CIEGO DE AVILA, Cuba (Reuters) - Cuba is pressing ahead with plans to revamp its economy and fine tune its one party political system, but it will take time, Vice President Jose Ramon Machado Ventura said on Tuesday in a nationally televised address.
His remarks came on one of the biggest days of Cuba's political calendar. The communist-ruled island was marking the anniversary of the 1953 attack led by Fidel Castro on the Moncada army barracks in the city of Santiago de Cuba that started the Cuban Revolution.
Machado's speech was the first by a top Cuban leader since April, when a Communist Party Congress approved a comprehensive plan to move the Soviet-style economic system in a more market-oriented direction and allow Cubans more personal freedoms.
The plan would create a large "non-state" sector in agriculture, retail services, construction and transportation in a land where the government has monopolized all economic activity.
The Cuban state would also move from subsidizing just about everything to targeted welfare and loosen its grip on state companies.
President Raul Castro announced at the April Congress plans to establish term limits and in other ways try to improve the political system.
"You can be sure we are going forward without haste or pause, working systematically and in an coordinated fashion," Machado said in the central province of Ciego de Avila, where festivities for "The Day of the Rebel" were held.
Cubans are pressing for quick adoption of measures allowing them to buy and sell homes and cars for the first time in 50 years and improving food production and distribution, but not others that would eliminate gratuities such as a food ration and cut the state labor force by 20 percent.
"SOLUTIONS TO OLD PROBLEMS"
But Machado urged patience due to the long-term implications of reform. "We are not taking half measures nor improvising, but looking for definitive solutions to old problems," he said.
Machado, 81, repeatedly called on Cubans to work harder and in a more organized manner to overcome the economic crisis gripping the country.
He also urged workers and administrators to eliminate "labor and social indiscipline, deficient accounting, poor use of resources and bureaucratic attitudes," among other ills affecting economic activity.
"The mentality of doing nothing, of waiting for something to come down from above, has to be definitively broken," he said, apparently referring to the bureaucratic malaise affecting the country.
For a second consecutive year, President Raul Castro, 80, dressed in a white Guayabera and dark slacks, and with a straw hat atop his brow, did not speak at the event.
Castro is expected to deliver a major speech to the National Assembly next week.
The July 26, 1953, assault on the Moncada barracks failed and many young rebels were killed.
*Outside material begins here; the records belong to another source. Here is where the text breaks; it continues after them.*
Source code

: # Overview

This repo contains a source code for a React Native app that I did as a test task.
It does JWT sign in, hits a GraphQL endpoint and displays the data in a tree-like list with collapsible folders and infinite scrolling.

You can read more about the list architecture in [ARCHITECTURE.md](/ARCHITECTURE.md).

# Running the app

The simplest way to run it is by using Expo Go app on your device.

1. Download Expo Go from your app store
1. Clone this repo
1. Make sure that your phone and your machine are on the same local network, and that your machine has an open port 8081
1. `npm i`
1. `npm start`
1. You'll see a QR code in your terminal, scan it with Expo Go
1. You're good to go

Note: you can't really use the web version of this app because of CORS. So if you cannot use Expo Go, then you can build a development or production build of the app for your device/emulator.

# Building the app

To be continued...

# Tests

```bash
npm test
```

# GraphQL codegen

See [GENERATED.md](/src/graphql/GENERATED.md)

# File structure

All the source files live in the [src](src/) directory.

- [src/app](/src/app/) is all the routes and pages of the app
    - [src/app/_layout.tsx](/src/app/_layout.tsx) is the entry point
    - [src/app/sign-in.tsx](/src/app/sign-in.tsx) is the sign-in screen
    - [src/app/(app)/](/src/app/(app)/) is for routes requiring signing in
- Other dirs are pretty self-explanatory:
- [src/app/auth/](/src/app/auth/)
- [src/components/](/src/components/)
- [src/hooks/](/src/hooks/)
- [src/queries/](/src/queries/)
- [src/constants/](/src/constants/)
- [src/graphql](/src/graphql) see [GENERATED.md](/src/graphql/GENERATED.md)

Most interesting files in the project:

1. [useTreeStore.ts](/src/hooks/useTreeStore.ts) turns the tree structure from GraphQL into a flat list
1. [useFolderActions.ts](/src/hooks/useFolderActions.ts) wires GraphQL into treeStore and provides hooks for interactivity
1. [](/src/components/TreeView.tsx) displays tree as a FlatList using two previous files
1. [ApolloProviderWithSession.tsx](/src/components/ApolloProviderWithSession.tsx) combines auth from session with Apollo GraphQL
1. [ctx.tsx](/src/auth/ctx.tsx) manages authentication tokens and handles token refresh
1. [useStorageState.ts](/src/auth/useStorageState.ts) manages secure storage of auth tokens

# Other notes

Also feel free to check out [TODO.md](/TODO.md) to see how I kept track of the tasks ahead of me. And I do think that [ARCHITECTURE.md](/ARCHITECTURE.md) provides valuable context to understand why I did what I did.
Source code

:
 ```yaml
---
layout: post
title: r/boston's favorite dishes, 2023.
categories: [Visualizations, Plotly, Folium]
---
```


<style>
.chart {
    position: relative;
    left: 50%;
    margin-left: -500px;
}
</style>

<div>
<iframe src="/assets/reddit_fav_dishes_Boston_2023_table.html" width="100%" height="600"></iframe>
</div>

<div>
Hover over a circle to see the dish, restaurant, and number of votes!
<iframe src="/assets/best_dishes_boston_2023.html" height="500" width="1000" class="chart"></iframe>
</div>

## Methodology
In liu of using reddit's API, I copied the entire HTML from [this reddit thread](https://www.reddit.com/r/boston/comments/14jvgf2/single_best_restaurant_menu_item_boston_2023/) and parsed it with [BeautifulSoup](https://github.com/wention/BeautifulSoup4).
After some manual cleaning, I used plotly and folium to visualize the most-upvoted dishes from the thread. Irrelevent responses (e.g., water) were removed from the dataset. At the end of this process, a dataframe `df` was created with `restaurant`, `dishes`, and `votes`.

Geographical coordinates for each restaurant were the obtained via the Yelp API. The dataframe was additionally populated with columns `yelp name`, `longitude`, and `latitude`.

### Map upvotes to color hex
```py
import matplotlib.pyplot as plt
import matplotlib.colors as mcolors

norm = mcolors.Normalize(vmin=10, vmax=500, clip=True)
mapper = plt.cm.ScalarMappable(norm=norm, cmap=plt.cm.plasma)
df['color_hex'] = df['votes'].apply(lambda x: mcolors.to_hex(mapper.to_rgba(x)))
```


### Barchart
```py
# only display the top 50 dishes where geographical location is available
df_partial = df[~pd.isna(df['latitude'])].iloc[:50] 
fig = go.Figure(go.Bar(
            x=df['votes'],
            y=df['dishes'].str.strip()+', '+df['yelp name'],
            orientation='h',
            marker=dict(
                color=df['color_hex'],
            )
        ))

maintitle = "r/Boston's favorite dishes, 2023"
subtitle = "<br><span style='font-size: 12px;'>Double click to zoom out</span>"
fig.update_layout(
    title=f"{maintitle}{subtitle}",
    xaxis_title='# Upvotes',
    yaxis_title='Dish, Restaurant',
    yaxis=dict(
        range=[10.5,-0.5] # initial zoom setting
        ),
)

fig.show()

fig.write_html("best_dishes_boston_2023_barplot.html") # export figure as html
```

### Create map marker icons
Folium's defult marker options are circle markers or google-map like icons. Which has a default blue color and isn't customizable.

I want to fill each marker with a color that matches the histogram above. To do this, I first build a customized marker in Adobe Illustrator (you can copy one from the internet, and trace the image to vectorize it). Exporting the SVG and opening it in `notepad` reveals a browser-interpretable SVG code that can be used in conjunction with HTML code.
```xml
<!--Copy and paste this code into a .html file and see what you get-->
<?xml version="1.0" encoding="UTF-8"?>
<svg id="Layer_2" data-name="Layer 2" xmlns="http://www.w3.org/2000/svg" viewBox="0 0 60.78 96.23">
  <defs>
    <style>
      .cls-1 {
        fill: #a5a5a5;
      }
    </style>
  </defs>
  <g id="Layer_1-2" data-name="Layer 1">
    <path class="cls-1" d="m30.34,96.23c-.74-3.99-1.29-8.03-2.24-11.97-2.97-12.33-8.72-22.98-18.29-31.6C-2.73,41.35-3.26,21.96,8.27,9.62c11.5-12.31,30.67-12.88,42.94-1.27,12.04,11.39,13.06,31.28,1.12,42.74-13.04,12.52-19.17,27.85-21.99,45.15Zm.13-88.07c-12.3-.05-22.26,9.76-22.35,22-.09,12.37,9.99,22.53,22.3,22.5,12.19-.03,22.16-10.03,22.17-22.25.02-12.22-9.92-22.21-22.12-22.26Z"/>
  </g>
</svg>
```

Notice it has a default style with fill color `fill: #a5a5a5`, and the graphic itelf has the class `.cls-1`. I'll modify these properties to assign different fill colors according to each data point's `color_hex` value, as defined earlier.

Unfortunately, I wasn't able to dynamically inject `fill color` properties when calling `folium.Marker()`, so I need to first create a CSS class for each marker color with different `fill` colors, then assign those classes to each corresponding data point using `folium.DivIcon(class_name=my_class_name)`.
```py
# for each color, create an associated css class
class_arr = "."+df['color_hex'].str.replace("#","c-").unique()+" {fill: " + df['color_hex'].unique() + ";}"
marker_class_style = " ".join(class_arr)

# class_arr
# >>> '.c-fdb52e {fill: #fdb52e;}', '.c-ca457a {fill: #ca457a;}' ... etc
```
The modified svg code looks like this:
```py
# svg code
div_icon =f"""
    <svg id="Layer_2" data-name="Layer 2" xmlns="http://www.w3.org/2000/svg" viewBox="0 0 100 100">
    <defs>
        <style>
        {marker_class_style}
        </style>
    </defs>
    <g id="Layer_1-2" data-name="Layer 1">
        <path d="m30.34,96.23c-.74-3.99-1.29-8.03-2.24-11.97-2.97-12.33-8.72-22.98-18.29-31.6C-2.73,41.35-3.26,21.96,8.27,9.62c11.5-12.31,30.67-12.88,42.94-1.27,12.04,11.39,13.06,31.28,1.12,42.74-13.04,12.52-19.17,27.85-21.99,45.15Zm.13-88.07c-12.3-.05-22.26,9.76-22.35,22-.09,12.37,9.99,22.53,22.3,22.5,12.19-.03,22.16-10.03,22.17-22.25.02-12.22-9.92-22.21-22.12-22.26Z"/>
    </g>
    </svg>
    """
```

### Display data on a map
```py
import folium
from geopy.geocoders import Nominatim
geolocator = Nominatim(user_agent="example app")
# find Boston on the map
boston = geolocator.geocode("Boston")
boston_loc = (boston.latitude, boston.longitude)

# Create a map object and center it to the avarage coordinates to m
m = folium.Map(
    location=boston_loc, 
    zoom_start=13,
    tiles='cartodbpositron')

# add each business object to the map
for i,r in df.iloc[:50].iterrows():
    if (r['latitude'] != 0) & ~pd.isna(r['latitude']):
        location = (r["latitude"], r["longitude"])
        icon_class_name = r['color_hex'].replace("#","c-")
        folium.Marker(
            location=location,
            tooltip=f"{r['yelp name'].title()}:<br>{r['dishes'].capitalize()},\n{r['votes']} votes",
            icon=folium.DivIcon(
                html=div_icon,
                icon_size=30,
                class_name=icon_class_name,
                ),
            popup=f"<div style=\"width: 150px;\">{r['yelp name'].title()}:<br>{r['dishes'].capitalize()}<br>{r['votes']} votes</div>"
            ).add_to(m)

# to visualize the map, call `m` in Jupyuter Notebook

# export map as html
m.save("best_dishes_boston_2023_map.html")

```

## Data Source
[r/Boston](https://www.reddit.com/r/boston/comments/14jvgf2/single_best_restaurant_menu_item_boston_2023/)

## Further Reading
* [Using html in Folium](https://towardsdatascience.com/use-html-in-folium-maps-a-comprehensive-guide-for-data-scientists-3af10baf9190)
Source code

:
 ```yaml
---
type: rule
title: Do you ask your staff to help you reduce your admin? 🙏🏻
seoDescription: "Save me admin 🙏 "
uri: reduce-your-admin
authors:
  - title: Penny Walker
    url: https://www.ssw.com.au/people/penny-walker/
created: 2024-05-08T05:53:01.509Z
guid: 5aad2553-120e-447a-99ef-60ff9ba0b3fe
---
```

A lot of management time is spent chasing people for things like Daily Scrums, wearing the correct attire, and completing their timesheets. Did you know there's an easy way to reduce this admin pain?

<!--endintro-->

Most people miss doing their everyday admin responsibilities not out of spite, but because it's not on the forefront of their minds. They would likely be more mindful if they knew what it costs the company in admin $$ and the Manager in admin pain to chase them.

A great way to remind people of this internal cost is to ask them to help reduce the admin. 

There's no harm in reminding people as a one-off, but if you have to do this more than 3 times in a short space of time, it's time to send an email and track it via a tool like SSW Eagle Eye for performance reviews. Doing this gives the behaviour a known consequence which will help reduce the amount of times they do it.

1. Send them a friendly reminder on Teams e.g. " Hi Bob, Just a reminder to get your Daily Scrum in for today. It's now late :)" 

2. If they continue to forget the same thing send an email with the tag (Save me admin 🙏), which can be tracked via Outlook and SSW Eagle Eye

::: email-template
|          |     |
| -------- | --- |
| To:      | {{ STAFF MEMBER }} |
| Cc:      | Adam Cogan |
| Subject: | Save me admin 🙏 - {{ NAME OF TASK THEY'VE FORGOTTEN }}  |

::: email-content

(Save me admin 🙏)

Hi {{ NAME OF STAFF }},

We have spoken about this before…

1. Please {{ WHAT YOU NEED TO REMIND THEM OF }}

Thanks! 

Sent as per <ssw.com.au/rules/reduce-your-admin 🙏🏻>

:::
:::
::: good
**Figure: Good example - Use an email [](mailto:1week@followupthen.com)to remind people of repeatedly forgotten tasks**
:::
But it marked the beginning of the end for the government of U.S.-backed dictator Fulgencio Batista, who fled the country on January 1, 1959.
Fidel Castro choose July 26 as the annual date to deliver what amounted to a State of the Union speech, emphasizing the revolution and role of the Communist Party.
He was hospitalized after delivering two long speeches on the anniversary in 2006 and ceded power to his brother Raul a few days later.